L’emergenza umanitaria e sanitaria è sotto gli occhi di tutti. Da anni. Ma finora le istituzioni e le amministrazioni non hanno fatto nulla. Anzi, qualcosa a novembre è stato fatto: uno sgombero con fermo delle persone per controllare che non ci fossero spacciatori e terroristi (che, per la cronaca, non c’erano). Tutto è finito lì. Piano piano la gente è tornata e tutto è ricominciato come prima.

Ieri cinquanta somali sono stati riportati in Italia da altri paesi europei. La trappola si è chiusa anche su di loro. Mohamed ha cercato di liberarsene bruciandosi le mani, ma è riuscito solo a ferirsi. Le impronte sono rimaste.
Da tempo il CIR chiede al governo un programma di accompagnamento e di integrazione per i rifugiati per dare loro non solo un tetto, ma anche la possibilità di costruirsi quella vita per la quale hanno rischiato la morte. Il disegno di legge c’è e il senatore del PD Vincenzo Vita si è impegnato a fare sì che l’opposizione spinga per un’accelerazione del suo iter. In attesa della legge, il presidente del terzo municipio Dario Marcucci si farà portavoce presso il Comune per trovare una soluzione temporanea degna di un paese civile.

Ma c’è anche una responsabilità dei media. Lo ha detto con forza Roberto Natale presidente della Fnsi: “Non è possibile che si debba faticare tanto per ottenere visibilità.  Non è possibile che sappiamo così tanto del figlio di Elton John e così poco di centinaia di profughi senza diritti nel nostro paese”.

Per qualche ora o per qualche giorno i somali poveri che abitano nella ricca Via dei Villini sono diventati visibili.

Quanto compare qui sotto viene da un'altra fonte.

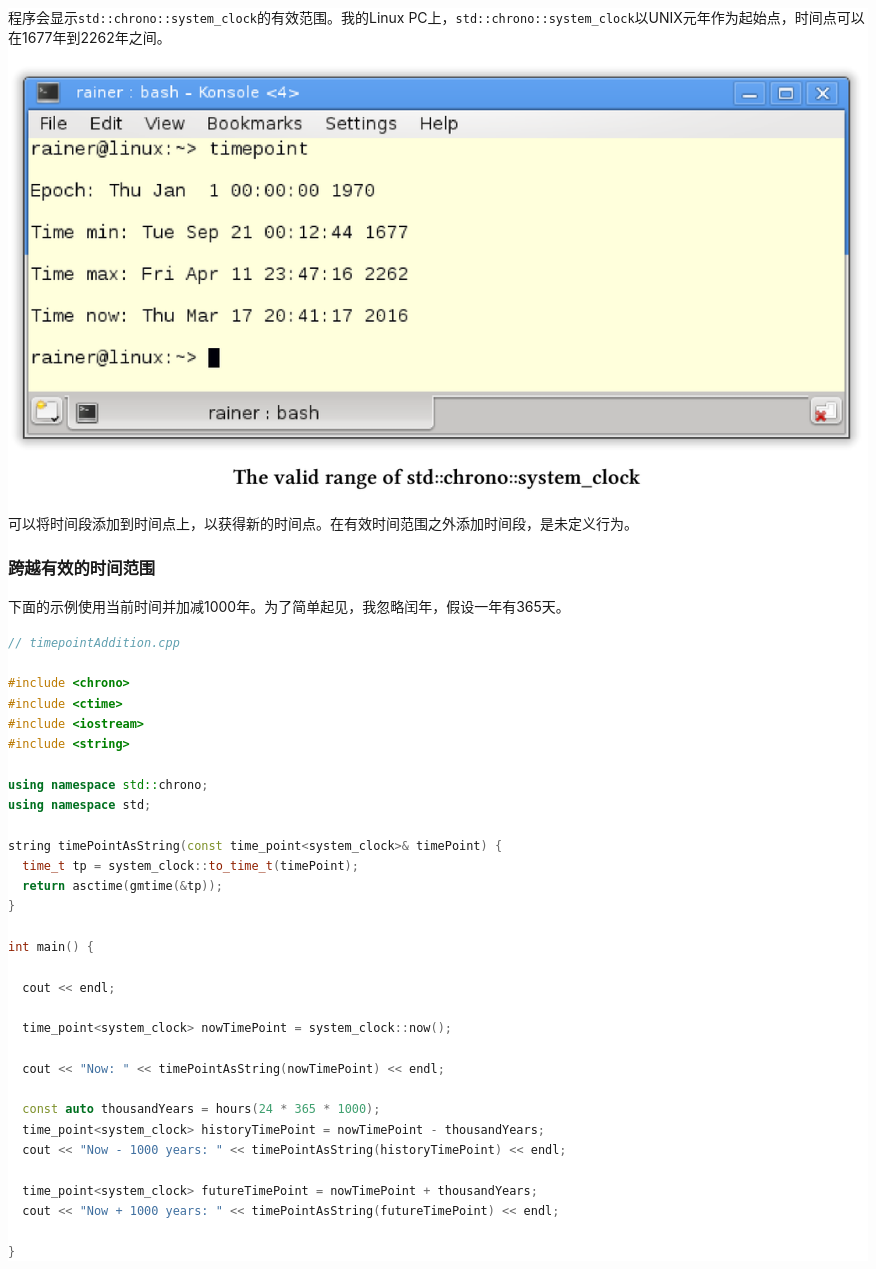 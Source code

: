 程序会显示`std::chrono::system_clock`的有效范围。我的Linux PC上，`std::chrono::system_clock`以UNIX元年作为起始点，时间点可以在1677年到2262年之间。

![](../../images/Further-Information/The-Time-Library/2.png)

可以将时间段添加到时间点上，以获得新的时间点。在有效时间范围之外添加时间段，是未定义行为。

### 跨越有效的时间范围

下面的示例使用当前时间并加减1000年。为了简单起见，我忽略闰年，假设一年有365天。

```c++
// timepointAddition.cpp

#include <chrono>
#include <ctime>
#include <iostream>
#include <string>

using namespace std::chrono;
using namespace std;

string timePointAsString(const time_point<system_clock>& timePoint) {
  time_t tp = system_clock::to_time_t(timePoint);
  return asctime(gmtime(&tp));
}

int main() {

  cout << endl;

  time_point<system_clock> nowTimePoint = system_clock::now();

  cout << "Now: " << timePointAsString(nowTimePoint) << endl;

  const auto thousandYears = hours(24 * 365 * 1000);
  time_point<system_clock> historyTimePoint = nowTimePoint - thousandYears;
  cout << "Now - 1000 years: " << timePointAsString(historyTimePoint) << endl;

  time_point<system_clock> futureTimePoint = nowTimePoint + thousandYears;
  cout << "Now + 1000 years: " << timePointAsString(futureTimePoint) << endl;

}
``` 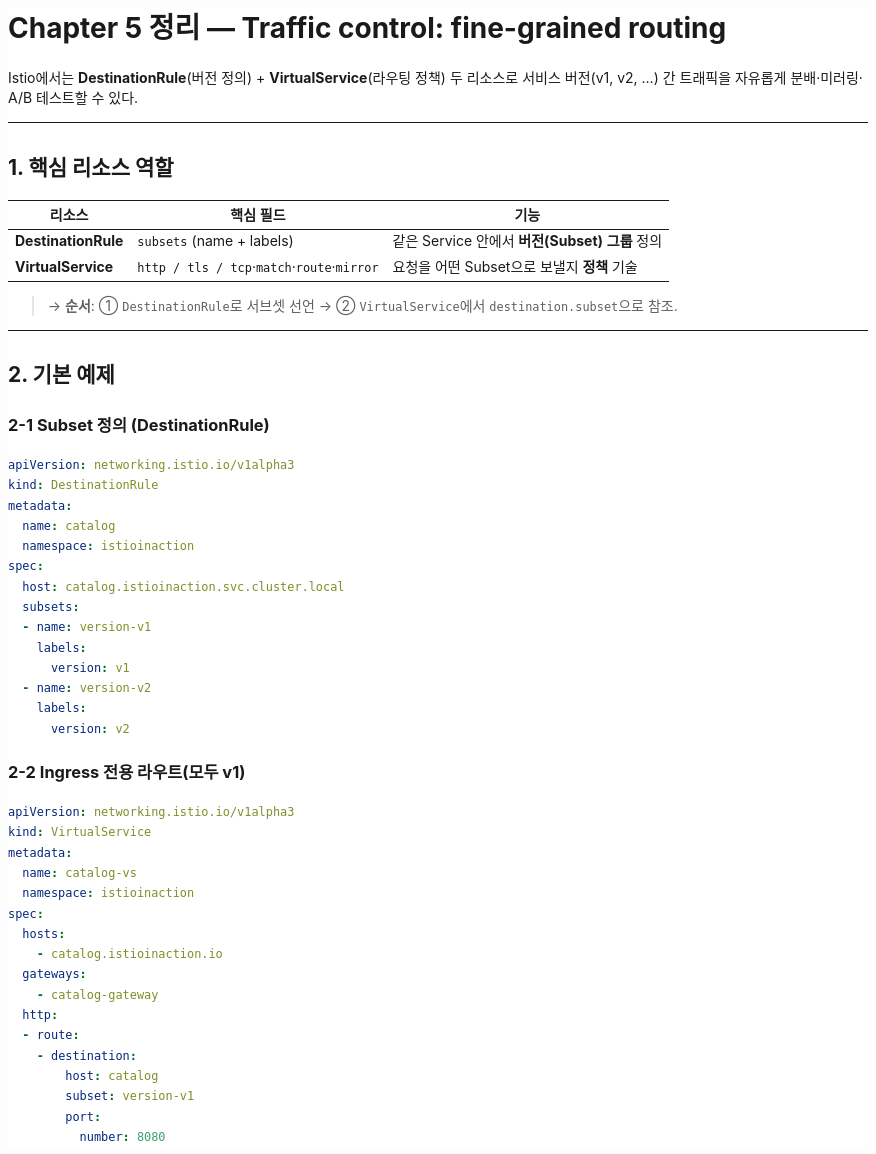 # Chapter 5 정리 ― **Traffic control: fine-grained routing**

Istio에서는 **DestinationRule**(버전 정의) + **VirtualService**(라우팅 정책) 두 리소스로
서비스 버전(v1, v2, …) 간 트래픽을 자유롭게 분배‧미러링‧A/B 테스트할 수 있다.

---

## 1. 핵심 리소스 역할

| 리소스                 | 핵심 필드                                       | 기능                                  |
| ------------------- | ------------------------------------------- | ----------------------------------- |
| **DestinationRule** | `subsets` (name + labels)                   | 같은 Service 안에서 **버전(Subset) 그룹** 정의 |
| **VirtualService**  | `http / tls / tcp`·`match`·`route`·`mirror` | 요청을 어떤 Subset으로 보낼지 **정책** 기술       |

> → **순서**: ① `DestinationRule`로 서브셋 선언 → ② `VirtualService`에서 `destination.subset`으로 참조.

---

## 2. 기본 예제

### 2-1 Subset 정의 (DestinationRule)

```yaml
apiVersion: networking.istio.io/v1alpha3
kind: DestinationRule
metadata:
  name: catalog
  namespace: istioinaction
spec:
  host: catalog.istioinaction.svc.cluster.local
  subsets:
  - name: version-v1
    labels:
      version: v1
  - name: version-v2
    labels:
      version: v2
```

### 2-2 Ingress 전용 라우트(모두 v1)

```yaml
apiVersion: networking.istio.io/v1alpha3
kind: VirtualService
metadata:
  name: catalog-vs
  namespace: istioinaction
spec:
  hosts:
    - catalog.istioinaction.io
  gateways:
    - catalog-gateway
  http:
  - route:
    - destination:
        host: catalog
        subset: version-v1
        port:
          number: 8080
```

I giornalisti presenti hanno raccontato, fotografato e filmato questa vergogna italiana. Ma è solo il primo passo. Il resto è tutto da fare. Perché non si debba più sentire, come è successo ieri, che una persona che ha trovato protezione in Italia debba dire: “Nel mio paese avevo paura di morire per una pallottola, ma qui è l’umiliazione a uccidermi”.